In neighbouring Kipini, Swahili and Giriama locals claimed they discovered that people from other, upcountry, communities, especially the Akamba and the Kikuyu, as well as soldiers who had descended on the area for unexplained reasons, had sub-divided their land and obtained title deeds.

TJRC said that there have been conflicts “between the communities in the area and either local communities or government security forces, every time the Shifta from Somalia cross the border into Kenya to either steal cattle or to perpetrate other kinds of raids”.

The report said that every time Kenyan security forces are sent to the area to respond to Shifta attacks, they turn against community members and torture them, destroy their crops, demolish their homes and forcibly evict them.

“As a result, community members have been forced out of twelve villages in the area, including Shakani, Shendeni and Vundeni,” the commissioners said, adding that, in other places, the locals were simply forcibly evicted to pave way for upcountry people.

The commissioners listed Kiunga, Kishakani, Funambai, Vibondeni, Ashwei and Materoni as some of the villages occupied by Bajuni people at Independence, but which were subsequently destroyed and taken over by upcountry people.

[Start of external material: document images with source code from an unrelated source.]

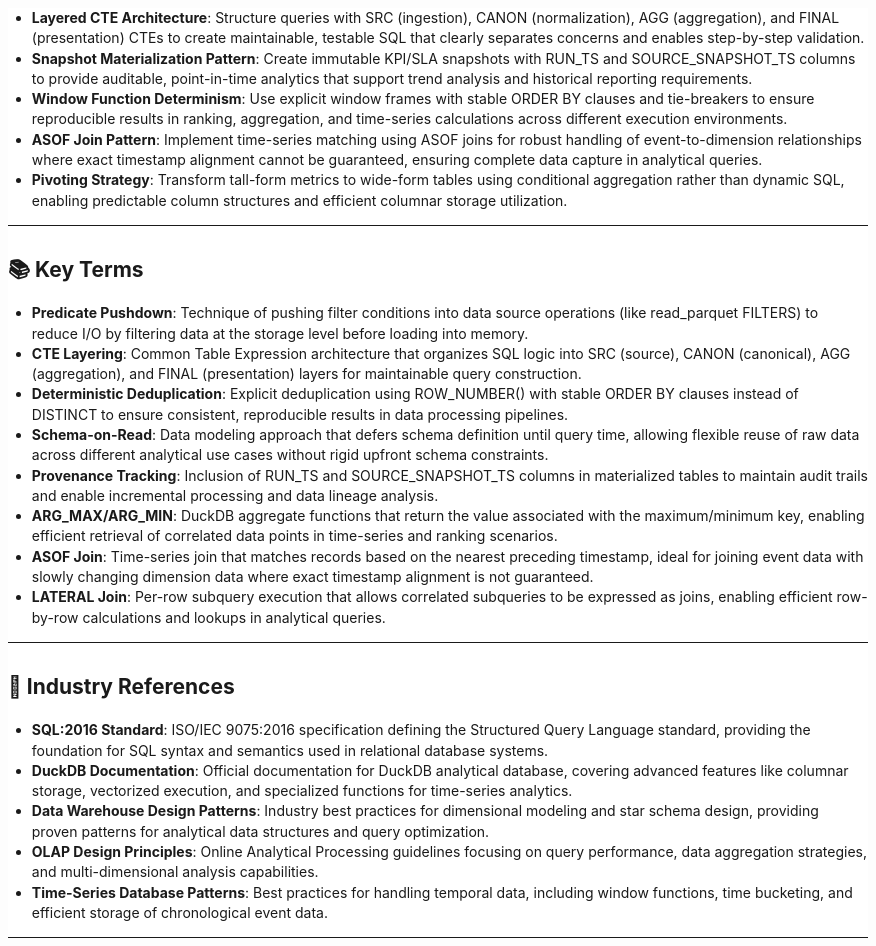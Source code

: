- **Layered CTE Architecture**: Structure queries with SRC (ingestion), CANON (normalization), AGG (aggregation), and FINAL (presentation) CTEs to create maintainable, testable SQL that clearly separates concerns and enables step-by-step validation.
- **Snapshot Materialization Pattern**: Create immutable KPI/SLA snapshots with RUN_TS and SOURCE_SNAPSHOT_TS columns to provide auditable, point-in-time analytics that support trend analysis and historical reporting requirements.
- **Window Function Determinism**: Use explicit window frames with stable ORDER BY clauses and tie-breakers to ensure reproducible results in ranking, aggregation, and time-series calculations across different execution environments.
- **ASOF Join Pattern**: Implement time-series matching using ASOF joins for robust handling of event-to-dimension relationships where exact timestamp alignment cannot be guaranteed, ensuring complete data capture in analytical queries.
- **Pivoting Strategy**: Transform tall-form metrics to wide-form tables using conditional aggregation rather than dynamic SQL, enabling predictable column structures and efficient columnar storage utilization.

---

## 📚 Key Terms

- **Predicate Pushdown**: Technique of pushing filter conditions into data source operations (like read_parquet FILTERS) to reduce I/O by filtering data at the storage level before loading into memory.
- **CTE Layering**: Common Table Expression architecture that organizes SQL logic into SRC (source), CANON (canonical), AGG (aggregation), and FINAL (presentation) layers for maintainable query construction.
- **Deterministic Deduplication**: Explicit deduplication using ROW_NUMBER() with stable ORDER BY clauses instead of DISTINCT to ensure consistent, reproducible results in data processing pipelines.
- **Schema-on-Read**: Data modeling approach that defers schema definition until query time, allowing flexible reuse of raw data across different analytical use cases without rigid upfront schema constraints.
- **Provenance Tracking**: Inclusion of RUN_TS and SOURCE_SNAPSHOT_TS columns in materialized tables to maintain audit trails and enable incremental processing and data lineage analysis.
- **ARG_MAX/ARG_MIN**: DuckDB aggregate functions that return the value associated with the maximum/minimum key, enabling efficient retrieval of correlated data points in time-series and ranking scenarios.
- **ASOF Join**: Time-series join that matches records based on the nearest preceding timestamp, ideal for joining event data with slowly changing dimension data where exact timestamp alignment is not guaranteed.
- **LATERAL Join**: Per-row subquery execution that allows correlated subqueries to be expressed as joins, enabling efficient row-by-row calculations and lookups in analytical queries.

---

## 🔗 Industry References

- **SQL:2016 Standard**: ISO/IEC 9075:2016 specification defining the Structured Query Language standard, providing the foundation for SQL syntax and semantics used in relational database systems.
- **DuckDB Documentation**: Official documentation for DuckDB analytical database, covering advanced features like columnar storage, vectorized execution, and specialized functions for time-series analytics.
- **Data Warehouse Design Patterns**: Industry best practices for dimensional modeling and star schema design, providing proven patterns for analytical data structures and query optimization.
- **OLAP Design Principles**: Online Analytical Processing guidelines focusing on query performance, data aggregation strategies, and multi-dimensional analysis capabilities.
- **Time-Series Database Patterns**: Best practices for handling temporal data, including window functions, time bucketing, and efficient storage of chronological event data.

---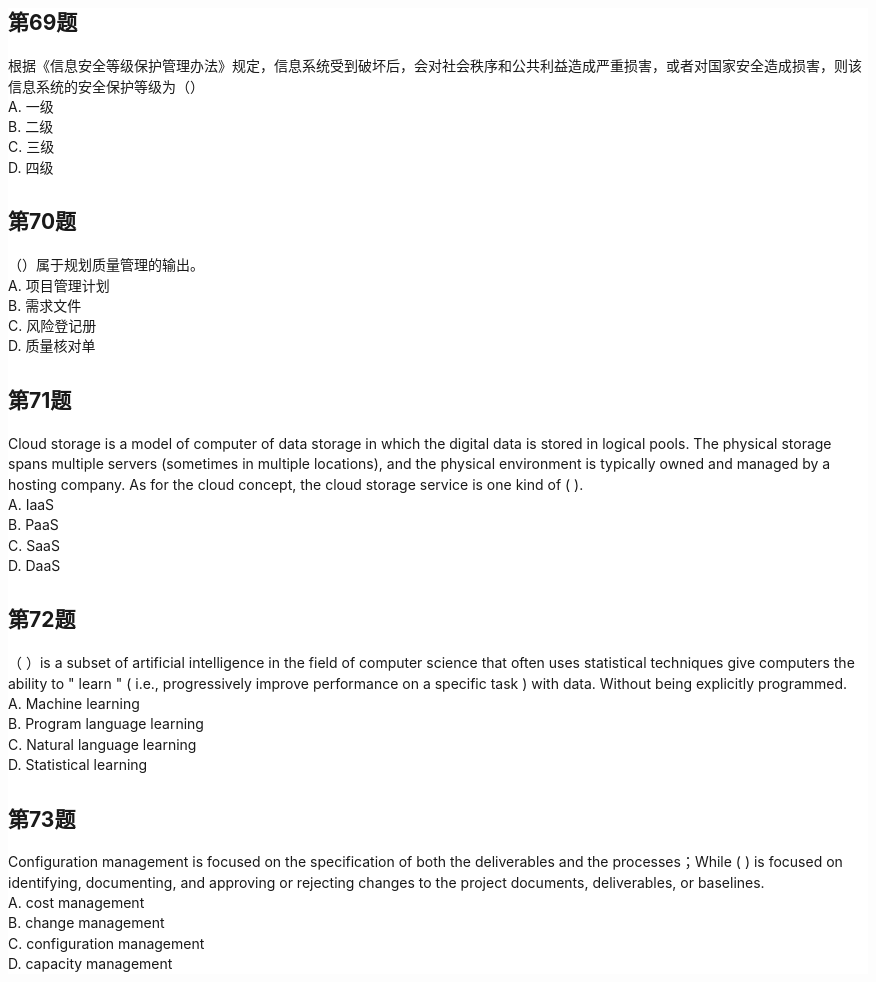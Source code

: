 
## 第69题 ##

根据《信息安全等级保护管理办法》规定，信息系统受到破坏后，会对社会秩序和公共利益造成严重损害，或者对国家安全造成损害，则该信息系统的安全保护等级为（）  
A. 一级  
B. 二级  
C. 三级  
D. 四级  


## 第70题 ##

（）属于规划质量管理的输出。  
A. 项目管理计划  
B. 需求文件  
C. 风险登记册  
D. 质量核对单  


## 第71题 ##

Cloud storage is a model of computer of data storage in which the digital data is stored in logical pools. The physical storage spans multiple servers (sometimes in multiple locations), and the physical environment is typically owned and managed by a hosting company. As for the cloud concept, the cloud storage service is one kind of ( ).  
A. IaaS  
B. PaaS  
C. SaaS  
D. DaaS  


## 第72题 ##

（ ）is a subset of artificial intelligence in the field of computer science that often uses statistical techniques give computers the ability to " learn " ( i.e., progressively improve performance on a specific task ) with data. Without being explicitly programmed.  
A. Machine learning  
B. Program language learning  
C. Natural language learning  
D. Statistical learning  


## 第73题 ##

Configuration management is focused on the specification of both the deliverables and the processes；While ( ) is focused on identifying, documenting, and approving or rejecting changes to the project documents, deliverables, or baselines.  
A. cost management  
B. change management  
C. configuration management  
D. capacity management  
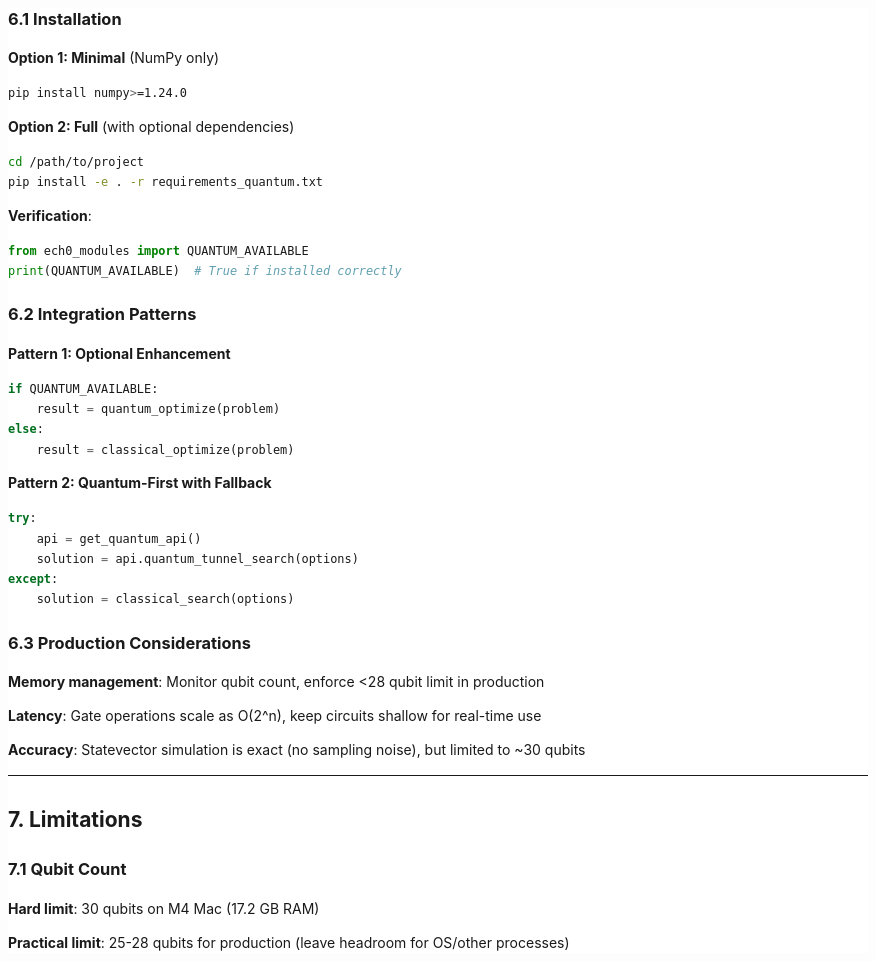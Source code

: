 ### 6.1 Installation

**Option 1: Minimal** (NumPy only)
```bash
pip install numpy>=1.24.0
```

**Option 2: Full** (with optional dependencies)
```bash
cd /path/to/project
pip install -e . -r requirements_quantum.txt
```

**Verification**:
```python
from ech0_modules import QUANTUM_AVAILABLE
print(QUANTUM_AVAILABLE)  # True if installed correctly
```

### 6.2 Integration Patterns

**Pattern 1: Optional Enhancement**
```python
if QUANTUM_AVAILABLE:
    result = quantum_optimize(problem)
else:
    result = classical_optimize(problem)
```

**Pattern 2: Quantum-First with Fallback**
```python
try:
    api = get_quantum_api()
    solution = api.quantum_tunnel_search(options)
except:
    solution = classical_search(options)
```

### 6.3 Production Considerations

**Memory management**: Monitor qubit count, enforce <28 qubit limit in production

**Latency**: Gate operations scale as O(2^n), keep circuits shallow for real-time use

**Accuracy**: Statevector simulation is exact (no sampling noise), but limited to ~30 qubits

---

## 7. Limitations

### 7.1 Qubit Count

**Hard limit**: 30 qubits on M4 Mac (17.2 GB RAM)

**Practical limit**: 25-28 qubits for production (leave headroom for OS/other processes)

On the Lamu Port issue, the report said Coastal people the commission talked to claim the government knew all along (as early as 1965) that the port would be constructed. It says the people believe the reason why many upcountry people were settled on their land is to enable them to become beneficiaries of compensation schemes.

Apart from the report being tabled in Parliament, there has been no dialogue between the government and the opposition on its implementation.

Sunday’s attack has the capacity to exploit these historical issues, especially where the impression is created that only members of a specific community were targeted.